Tuesday, 13 July 2010

BrightBlue Recommends: Video Blog Experiment

The time has come: BrightBlue Marketing is experimenting with video! We will start by regularly sharing tips on marketing and posting videos on YouTube (check it out soon at www.youtube.com/brightbluemarketing). We'll monitor our results/success and report back.

We challenge you to try this, too! A few video related tips: Think about what VALUE you can bring to your customers. Be interesting by telling a story or giving proven advice. Try bringing on a guest or “costar” (your client or partner) and for goodness sake, do not chew gum. Start by testing a video internally and if your team gives you a decent grade, go for it! If not, practice makes perfect. See you on YouTube!

Friday, 9 July 2010

BrightBlue Marketing Recommends

BrightBlue Marketing Recommends Thinking about Your Company’s “Meta Message”

David Perry of Guerilla Marketing for Job Hunters writes

The term “meta message” is a marketing concept referring to the overall impression you give when communicating with others. It’s the “vibe” that extends beyond (meta) what you say (your message).

Here’s an example.

You’re sitting across from a prospective employer during a job interview. You say: “I’m really eager to be a part of your company, Mr. Jones. My five years of experience and training give me the tools to succeed as a Sales Rep for you.”

On the face of it, that sounds like a convincing message.

But if you’re saying this with spinach in your teeth, a razor cut on your chin and wearing socks that don’t match, here’s your meta message: “I’m not really that eager to join your company because I couldn’t find time to groom myself properly. If you let me anywhere near your clients, you’ll be making a big mistake.”

A recent blog entry at Mind4Marketing discussed Tiger Woods, deeply into damage control, forgoing his usual red and black attire for all white. He writes

The old saying was…don’t judge a book by its cover. In our visually saturated world, image experts now believe that is no longer the case. In fact, it’s the opposite. To simplify what we observe in our desensitized state, we look at clues: color, shape, texture, type, emotion, etc.

When a disgraced pitch man goes for an all-white ensemble, he’s seeking association with all that is good and pure.

Think about your company’s name, tagline, message, pitch and “feel.” What does YOUR meta message convey?

Tuesday, 6 July 2010

The Mad Men Effect

So many people I know love the TV show Mad Men, so I Netflix’d (is that a real word? If not, I’d like the copyright, please!) seasons 1-3. I’ve marveled at what 1960 in an office was like; the men in 3 piece suits, the women in their be-girdled glory and complicated hairstyles. The things that really stick out are smoking and drinking in the office, and how grown women were treated like a combination of servant/eye candy.

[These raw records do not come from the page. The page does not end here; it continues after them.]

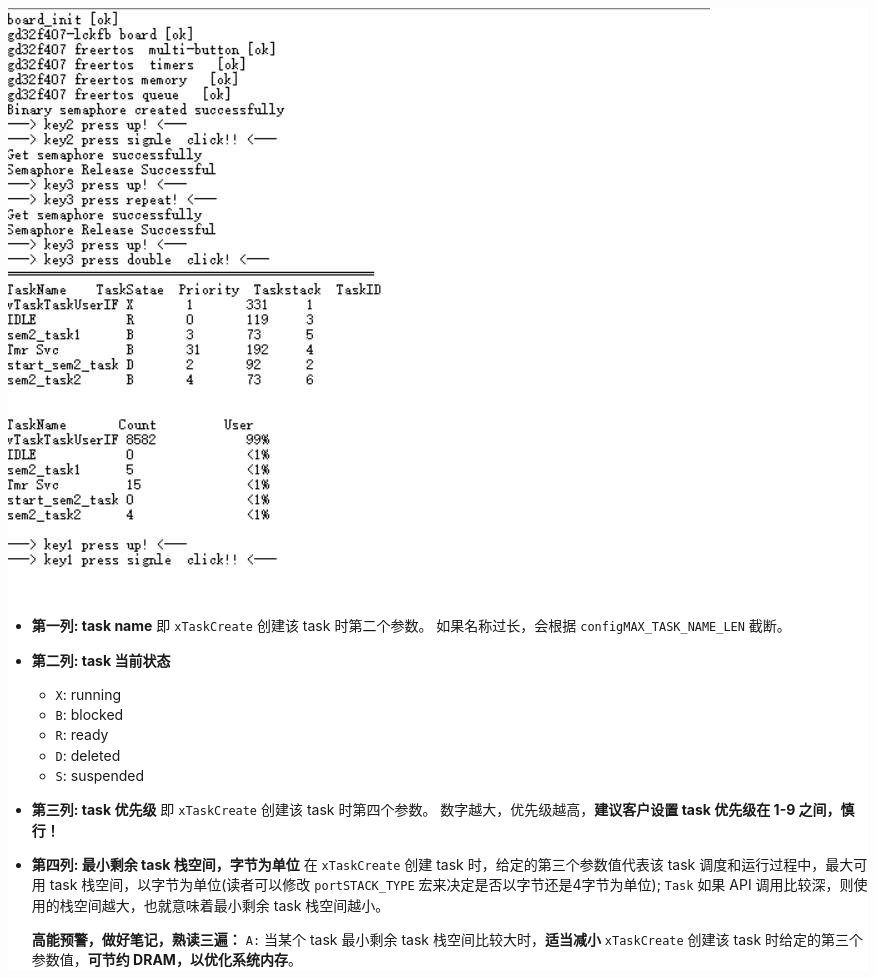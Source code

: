    ![](pic/rtos-task.jpg)

   - **第一列: task name**
     即 `xTaskCreate` 创建该 task 时第二个参数。
     如果名称过长，会根据 `configMAX_TASK_NAME_LEN` 截断。

   - **第二列: task 当前状态**

     - `X`: running
     - `B`: blocked
     - `R`: ready
     - `D`: deleted
     - `S`: suspended

   - **第三列: task 优先级**
     即 `xTaskCreate` 创建该 task 时第四个参数。
     数字越大，优先级越高，**建议客户设置 task 优先级在 1-9 之间，慎行！**

   - **第四列: 最小剩余 task 栈空间，字节为单位**
     在 `xTaskCreate` 创建 task 时，给定的第三个参数值代表该 task 调度和运行过程中，最大可用 task 栈空间，以字节为单位(读者可以修改 `portSTACK_TYPE` 宏来决定是否以字节还是4字节为单位);
     `Task` 如果 API 调用比较深，则使用的栈空间越大，也就意味着最小剩余 task 栈空间越小。

     **高能预警，做好笔记，熟读三遍：**
     `A:` 当某个 task 最小剩余 task 栈空间比较大时，**适当减小** `xTaskCreate` 创建该 task 时给定的第三个参数值，**可节约 DRAM，以优化系统内存**。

If you don’t know the show, it revolves around the people who work at advertising firm Sterling & Cooper. The title is a clever combination of “Ad Men” and the fact that the big firms had HQs on Madison Avenue in NYC. Watching the characters research and brainstorm pitches, taglines, marketing slogans and graphics is fascinating and not unlike what a lot of firms still do today. What’s changed, however, is the client’s role in this endeavor. The show makes it look as though the client has no part of the process except to say yes or no. Any discussion on the part of the clients is frowned upon, and in one episode, a client was told to leave when they didn’t fully accept the advertising agency’s (one and only) campaign suggestion. The lead in the show, Don Draper, is said to be able to “talk anyone into anything.”

Which got me wondering, have you ever had an experience where you felt like you, as a client or customer, were manipulated by this kind of tactic? Tell us about it in the comments.